Assignment | Look for the word "PENDENTE" in the entries and copy each line where it appears.

Document images with source code |
++++++++

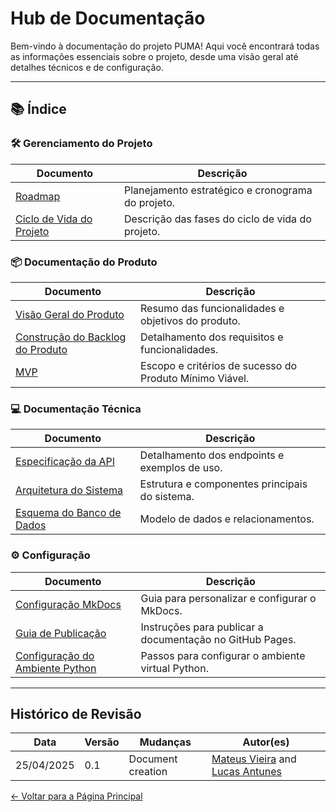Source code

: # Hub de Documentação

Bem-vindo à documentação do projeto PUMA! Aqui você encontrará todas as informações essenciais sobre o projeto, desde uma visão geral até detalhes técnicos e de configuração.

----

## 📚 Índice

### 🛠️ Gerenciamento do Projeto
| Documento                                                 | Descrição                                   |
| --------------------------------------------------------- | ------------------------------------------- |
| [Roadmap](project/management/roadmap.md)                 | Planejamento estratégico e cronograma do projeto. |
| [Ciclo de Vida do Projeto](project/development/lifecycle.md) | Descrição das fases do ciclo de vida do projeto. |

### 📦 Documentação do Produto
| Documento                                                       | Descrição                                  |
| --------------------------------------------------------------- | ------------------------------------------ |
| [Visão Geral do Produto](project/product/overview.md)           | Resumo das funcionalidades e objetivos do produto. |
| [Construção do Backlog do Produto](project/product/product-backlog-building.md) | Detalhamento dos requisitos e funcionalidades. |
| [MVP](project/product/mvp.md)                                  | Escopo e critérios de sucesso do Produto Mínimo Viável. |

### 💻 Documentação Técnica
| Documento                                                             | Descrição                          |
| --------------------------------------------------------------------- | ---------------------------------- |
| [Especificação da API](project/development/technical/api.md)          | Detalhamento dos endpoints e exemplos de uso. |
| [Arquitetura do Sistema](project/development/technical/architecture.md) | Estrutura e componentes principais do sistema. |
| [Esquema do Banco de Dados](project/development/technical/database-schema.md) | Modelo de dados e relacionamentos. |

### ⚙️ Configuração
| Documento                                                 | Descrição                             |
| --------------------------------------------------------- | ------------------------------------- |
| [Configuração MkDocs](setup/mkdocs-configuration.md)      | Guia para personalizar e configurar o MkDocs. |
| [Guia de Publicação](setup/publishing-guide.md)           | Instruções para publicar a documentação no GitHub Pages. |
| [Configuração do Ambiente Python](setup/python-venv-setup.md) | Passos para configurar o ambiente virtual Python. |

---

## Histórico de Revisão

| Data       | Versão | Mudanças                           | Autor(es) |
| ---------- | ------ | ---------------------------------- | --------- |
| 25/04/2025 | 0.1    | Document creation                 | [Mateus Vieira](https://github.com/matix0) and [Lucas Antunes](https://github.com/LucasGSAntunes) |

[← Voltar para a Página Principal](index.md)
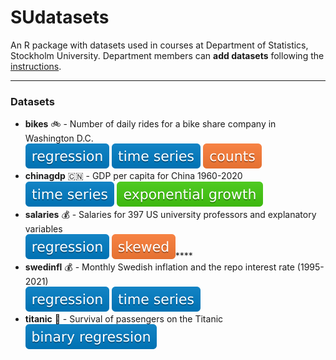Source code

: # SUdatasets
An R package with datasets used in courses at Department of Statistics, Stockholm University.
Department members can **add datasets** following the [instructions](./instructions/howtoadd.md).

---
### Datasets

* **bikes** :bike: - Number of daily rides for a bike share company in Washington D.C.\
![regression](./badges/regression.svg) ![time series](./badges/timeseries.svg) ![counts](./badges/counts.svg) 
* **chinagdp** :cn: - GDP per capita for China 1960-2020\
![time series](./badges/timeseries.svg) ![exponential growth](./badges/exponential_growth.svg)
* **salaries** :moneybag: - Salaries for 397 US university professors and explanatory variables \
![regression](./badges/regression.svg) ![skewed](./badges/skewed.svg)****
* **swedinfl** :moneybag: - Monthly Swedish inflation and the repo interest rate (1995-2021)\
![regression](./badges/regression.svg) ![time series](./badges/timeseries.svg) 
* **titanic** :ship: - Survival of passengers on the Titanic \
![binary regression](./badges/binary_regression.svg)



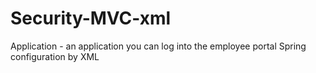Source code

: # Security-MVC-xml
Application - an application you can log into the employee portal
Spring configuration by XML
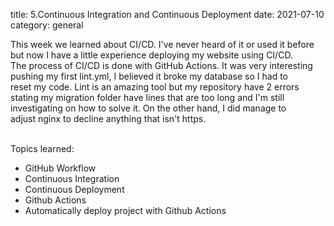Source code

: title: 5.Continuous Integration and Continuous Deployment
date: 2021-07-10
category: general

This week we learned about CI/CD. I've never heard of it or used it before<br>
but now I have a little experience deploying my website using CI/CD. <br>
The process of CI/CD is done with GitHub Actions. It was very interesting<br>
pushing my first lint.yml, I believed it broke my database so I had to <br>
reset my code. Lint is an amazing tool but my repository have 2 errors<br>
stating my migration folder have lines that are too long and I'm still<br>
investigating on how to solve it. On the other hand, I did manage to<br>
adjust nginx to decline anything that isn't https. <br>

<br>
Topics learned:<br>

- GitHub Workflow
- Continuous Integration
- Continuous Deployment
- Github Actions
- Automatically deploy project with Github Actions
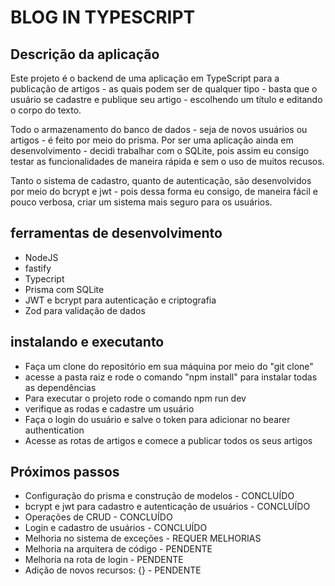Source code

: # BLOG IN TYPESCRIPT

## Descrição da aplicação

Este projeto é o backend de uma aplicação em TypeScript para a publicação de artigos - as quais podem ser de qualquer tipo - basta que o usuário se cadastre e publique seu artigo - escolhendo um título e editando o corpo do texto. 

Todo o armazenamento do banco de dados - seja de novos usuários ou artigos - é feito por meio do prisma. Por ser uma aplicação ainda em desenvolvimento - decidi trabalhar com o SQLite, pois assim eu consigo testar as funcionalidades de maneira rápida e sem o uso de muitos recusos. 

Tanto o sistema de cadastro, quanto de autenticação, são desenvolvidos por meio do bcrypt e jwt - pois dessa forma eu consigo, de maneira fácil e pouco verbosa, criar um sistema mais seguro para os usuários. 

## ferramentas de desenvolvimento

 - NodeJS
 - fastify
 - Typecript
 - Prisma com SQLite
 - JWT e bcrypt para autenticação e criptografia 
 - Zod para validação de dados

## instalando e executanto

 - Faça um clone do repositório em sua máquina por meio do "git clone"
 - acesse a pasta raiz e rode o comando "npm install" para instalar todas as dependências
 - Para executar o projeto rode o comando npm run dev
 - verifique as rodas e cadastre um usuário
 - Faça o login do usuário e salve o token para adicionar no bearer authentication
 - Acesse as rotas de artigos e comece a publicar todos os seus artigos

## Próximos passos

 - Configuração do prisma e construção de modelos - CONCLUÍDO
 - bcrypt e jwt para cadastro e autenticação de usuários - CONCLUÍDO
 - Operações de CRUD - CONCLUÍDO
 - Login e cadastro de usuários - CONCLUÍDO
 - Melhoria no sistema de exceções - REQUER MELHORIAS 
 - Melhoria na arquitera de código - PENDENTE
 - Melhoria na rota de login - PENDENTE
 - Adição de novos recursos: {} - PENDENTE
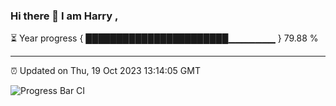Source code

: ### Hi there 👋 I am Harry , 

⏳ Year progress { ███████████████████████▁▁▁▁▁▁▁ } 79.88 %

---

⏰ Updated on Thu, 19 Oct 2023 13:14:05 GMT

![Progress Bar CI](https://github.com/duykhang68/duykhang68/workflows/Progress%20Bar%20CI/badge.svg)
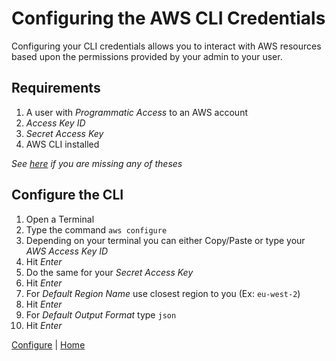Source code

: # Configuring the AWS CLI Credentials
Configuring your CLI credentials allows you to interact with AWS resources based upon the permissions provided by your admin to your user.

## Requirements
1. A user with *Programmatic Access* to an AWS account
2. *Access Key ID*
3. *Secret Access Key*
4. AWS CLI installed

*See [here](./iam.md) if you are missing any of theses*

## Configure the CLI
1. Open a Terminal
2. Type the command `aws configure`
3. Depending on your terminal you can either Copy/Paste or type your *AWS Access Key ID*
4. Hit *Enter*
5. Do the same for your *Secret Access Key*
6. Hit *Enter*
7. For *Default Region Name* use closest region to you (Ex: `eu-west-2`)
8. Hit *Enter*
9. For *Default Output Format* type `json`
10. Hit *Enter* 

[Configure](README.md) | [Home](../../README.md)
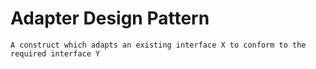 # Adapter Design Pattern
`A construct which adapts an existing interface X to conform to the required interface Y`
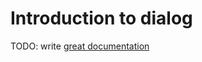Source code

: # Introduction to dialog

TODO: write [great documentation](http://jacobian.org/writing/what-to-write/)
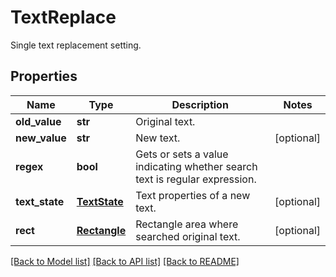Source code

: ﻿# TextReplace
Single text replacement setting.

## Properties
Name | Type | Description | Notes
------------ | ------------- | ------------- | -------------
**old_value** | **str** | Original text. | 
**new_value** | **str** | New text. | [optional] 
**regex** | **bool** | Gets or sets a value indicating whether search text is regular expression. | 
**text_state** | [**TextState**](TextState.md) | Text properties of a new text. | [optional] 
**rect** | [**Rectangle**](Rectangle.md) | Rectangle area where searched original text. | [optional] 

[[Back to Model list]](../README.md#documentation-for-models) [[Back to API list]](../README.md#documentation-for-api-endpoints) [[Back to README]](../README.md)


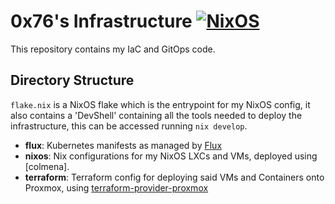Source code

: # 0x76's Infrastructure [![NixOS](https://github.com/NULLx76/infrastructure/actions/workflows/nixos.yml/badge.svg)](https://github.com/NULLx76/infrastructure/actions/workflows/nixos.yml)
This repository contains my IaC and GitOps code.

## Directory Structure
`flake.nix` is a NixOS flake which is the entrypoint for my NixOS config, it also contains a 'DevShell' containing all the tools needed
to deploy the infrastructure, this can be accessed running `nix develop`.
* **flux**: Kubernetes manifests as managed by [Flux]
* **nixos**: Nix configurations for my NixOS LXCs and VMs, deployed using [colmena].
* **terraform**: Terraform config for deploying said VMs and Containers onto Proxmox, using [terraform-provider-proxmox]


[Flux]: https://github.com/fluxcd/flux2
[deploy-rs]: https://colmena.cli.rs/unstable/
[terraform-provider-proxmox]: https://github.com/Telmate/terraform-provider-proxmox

++++++++

Your response |
 - Melhoria na arquitera de código - PENDENTE
 - Melhoria na rota de login - PENDENTE
 - Adição de novos recursos: {} - PENDENTE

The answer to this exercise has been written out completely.